The processor 712 may be in communication with a main memory 717, such as via a bus 722 and/or other communication means. The main memory 717 may comprise a volatile memory 718 and a non-volatile memory 720. The volatile memory 718 may be, comprise, or be implemented by random access memory (RAM), static RAM (SRAM), dynamic RAM (DRAM), synchronous DRAM (SDRAM), RAMBUS DRAM (RDRAM), and/or other types of RAM devices. The non-volatile memory 720 may be, comprise, or be implemented by read-only memory, flash memory, and/or other types of memory devices. One or more memory controllers (not shown) may control access to the volatile memory 718 and/or the non-volatile memory 720.


The processing system 700 may also comprise an interface circuit 724. The interface circuit 724 may be, comprise, or be implemented by various types of standard interfaces, such as an Ethernet interface, a universal serial bus (USB), a wireless interface, and/or a cellular interface, among other examples. The interface circuit 724 may also comprise a graphics driver card. The interface circuit 724 may also comprise a communication device, such as a modem or network interface card, to facilitate exchange of data with external computing devices via a network, such as via Ethernet connection, digital subscriber line (DSL), telephone line, coaxial cable, cellular telephone system, and/or satellite, among other examples.


One or more input devices 726 may be connected to the interface circuit 724. One or more of the input devices 726 may permit a user to enter data and/or commands for utilization by the processor 712. Each input device 726 may be, comprise, or be implemented by a keyboard, a mouse, a touchscreen, a trackpad, a trackball, an image/code scanner, and/or a voice recognition system, among other examples.


One or more output devices 728 may also be connected to the interface circuit 724. One or more of the output devices 728 may be, comprise, or be implemented by a display device, such as a liquid crystal display (LCD), a light-emitting diode (LED) display, and/or a cathode ray tube (CRT) display, among other examples. One or more of the output devices 728 may also or instead be, comprise, or be implemented by a printer, speaker, and/or other examples.

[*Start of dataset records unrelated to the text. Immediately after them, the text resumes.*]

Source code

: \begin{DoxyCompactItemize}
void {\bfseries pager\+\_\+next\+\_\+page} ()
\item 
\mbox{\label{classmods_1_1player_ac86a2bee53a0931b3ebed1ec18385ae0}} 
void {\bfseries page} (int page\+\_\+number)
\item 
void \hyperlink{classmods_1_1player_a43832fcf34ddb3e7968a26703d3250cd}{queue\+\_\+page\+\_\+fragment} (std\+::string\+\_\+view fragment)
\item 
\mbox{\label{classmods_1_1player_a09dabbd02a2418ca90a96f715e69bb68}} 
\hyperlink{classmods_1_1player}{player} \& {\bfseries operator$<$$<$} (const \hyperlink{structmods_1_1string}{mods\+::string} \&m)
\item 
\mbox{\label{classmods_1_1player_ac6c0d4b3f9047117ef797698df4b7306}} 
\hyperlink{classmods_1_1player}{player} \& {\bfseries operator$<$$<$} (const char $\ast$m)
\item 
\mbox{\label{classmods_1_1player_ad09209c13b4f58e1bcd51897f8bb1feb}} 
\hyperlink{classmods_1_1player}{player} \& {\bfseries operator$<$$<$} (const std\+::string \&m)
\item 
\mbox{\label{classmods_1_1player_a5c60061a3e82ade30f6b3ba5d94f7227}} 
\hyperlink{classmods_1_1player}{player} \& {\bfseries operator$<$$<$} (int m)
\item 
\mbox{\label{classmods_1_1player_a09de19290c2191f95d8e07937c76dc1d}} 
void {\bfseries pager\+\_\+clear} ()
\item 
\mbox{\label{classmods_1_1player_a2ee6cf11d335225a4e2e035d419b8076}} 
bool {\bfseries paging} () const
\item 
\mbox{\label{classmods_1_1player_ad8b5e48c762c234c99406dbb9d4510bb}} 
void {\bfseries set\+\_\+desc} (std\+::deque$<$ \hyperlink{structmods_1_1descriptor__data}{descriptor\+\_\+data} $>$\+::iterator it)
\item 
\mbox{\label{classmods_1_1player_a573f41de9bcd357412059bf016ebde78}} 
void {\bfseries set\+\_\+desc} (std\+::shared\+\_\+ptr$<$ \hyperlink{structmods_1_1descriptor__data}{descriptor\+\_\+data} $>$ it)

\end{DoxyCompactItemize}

The processing system 700 may also comprise a mass storage device 730 for storing machine-readable instructions and data. The mass storage device 730 may be connected to the interface circuit 724, such as via the bus 722. The mass storage device 730 may be or comprise a floppy disk drive, a hard disk drive, a compact disk (CD) drive, and/or digital versatile disk (DVD) drive, among other examples. The program code instructions 732 may be stored in the mass storage device 730, the volatile memory 718, the non-volatile memory 720, the local memory 714, and/or on a removable storage medium 734, such as a CD or DVD.


The mass storage device 730, the volatile memory 718, the non-volatile memory 720, the local memory 714, and/or the removable storage medium 734 may each be a tangible, non-transitory storage medium. The modules and/or other components of the processing system 700 may be implemented in accordance with hardware (such as in one or more integrated circuit chips, such as an ASIC), or may be implemented as software or firmware for execution by a processor. In the case of firmware or software, the implementation can be provided as a computer program product including a computer readable medium or storage structure containing computer program code (i.e., software or firmware) for execution by the processor.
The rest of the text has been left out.